[Records from a data source]
# # # #

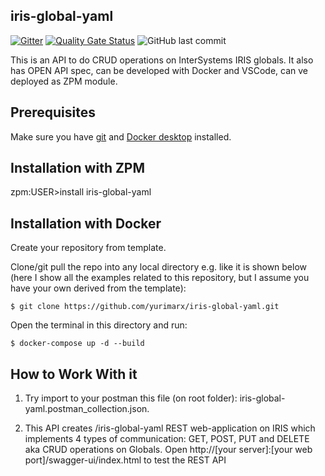 ## iris-global-yaml

 [![Gitter](https://img.shields.io/badge/Available%20on-Intersystems%20Open%20Exchange-00b2a9.svg)](https://openexchange.intersystems.com/package/iris-global-yaml)
 [![Quality Gate Status](https://community.objectscriptquality.com/api/project_badges/measure?project=intersystems_iris_community%2Firis-global-yaml&metric=alert_status)](https://community.objectscriptquality.com/dashboard?id=intersystems_iris_community%2Firis-global-yaml)
 <img alt="GitHub last commit" src="https://img.shields.io/github/last-commit/intersystems-community/iris-global-yaml">

This is an API to do CRUD operations on InterSystems IRIS globals.
It also has OPEN API spec, 
can be developed with Docker and VSCode,
can ve deployed as ZPM module.

## Prerequisites
Make sure you have [git](https://git-scm.com/book/en/v2/Getting-Started-Installing-Git) and [Docker desktop](https://www.docker.com/products/docker-desktop) installed.

## Installation with ZPM

zpm:USER>install iris-global-yaml

## Installation with Docker

Create your repository from template.

Clone/git pull the repo into any local directory e.g. like it is shown below (here I show all the examples related to this repository, but I assume you have your own derived from the template):

```
$ git clone https://github.com/yurimarx/iris-global-yaml.git
```

Open the terminal in this directory and run:

```
$ docker-compose up -d --build
```

## How to Work With it

1. Try import to your postman this file (on root folder): iris-global-yaml.postman_collection.json.

2. This API creates /iris-global-yaml REST web-application on IRIS which implements 4 types of communication: GET, POST, PUT and DELETE aka CRUD operations on Globals. Open http://[your server]:[your web port]/swagger-ui/index.html to test the REST API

# # # #

▶ _What you should do_: All of the records above should be reproduced exactly, with the pictures left out.

▶ _Response box_:
 ## iris-global-yaml

 [![Gitter](https://img.shields.io/badge/Available%20on-Intersystems%20Open%20Exchange-00b2a9.svg)](https://openexchange.intersystems.com/package/iris-global-yaml)
 [![Quality Gate Status](https://community.objectscriptquality.com/api/project_badges/measure?project=intersystems_iris_community%2Firis-global-yaml&metric=alert_status)](https://community.objectscriptquality.com/dashboard?id=intersystems_iris_community%2Firis-global-yaml)
 <img alt="GitHub last commit" src="https://img.shields.io/github/last-commit/intersystems-community/iris-global-yaml">

This is an API to do CRUD operations on InterSystems IRIS globals.
It also has OPEN API spec, 
can be developed with Docker and VSCode,
can ve deployed as ZPM module.

## Prerequisites
Make sure you have [git](https://git-scm.com/book/en/v2/Getting-Started-Installing-Git) and [Docker desktop](https://www.docker.com/products/docker-desktop) installed.

## Installation with ZPM

zpm:USER>install iris-global-yaml

## Installation with Docker

Create your repository from template.

Clone/git pull the repo into any local directory e.g. like it is shown below (here I show all the examples related to this repository, but I assume you have your own derived from the template):

```
$ git clone https://github.com/yurimarx/iris-global-yaml.git
```

Open the terminal in this directory and run:

```
$ docker-compose up -d --build
```

## How to Work With it

1. Try import to your postman this file (on root folder): iris-global-yaml.postman_collection.json.

2. This API creates /iris-global-yaml REST web-application on IRIS which implements 4 types of communication: GET, POST, PUT and DELETE aka CRUD operations on Globals. Open http://[your server]:[your web port]/swagger-ui/index.html to test the REST API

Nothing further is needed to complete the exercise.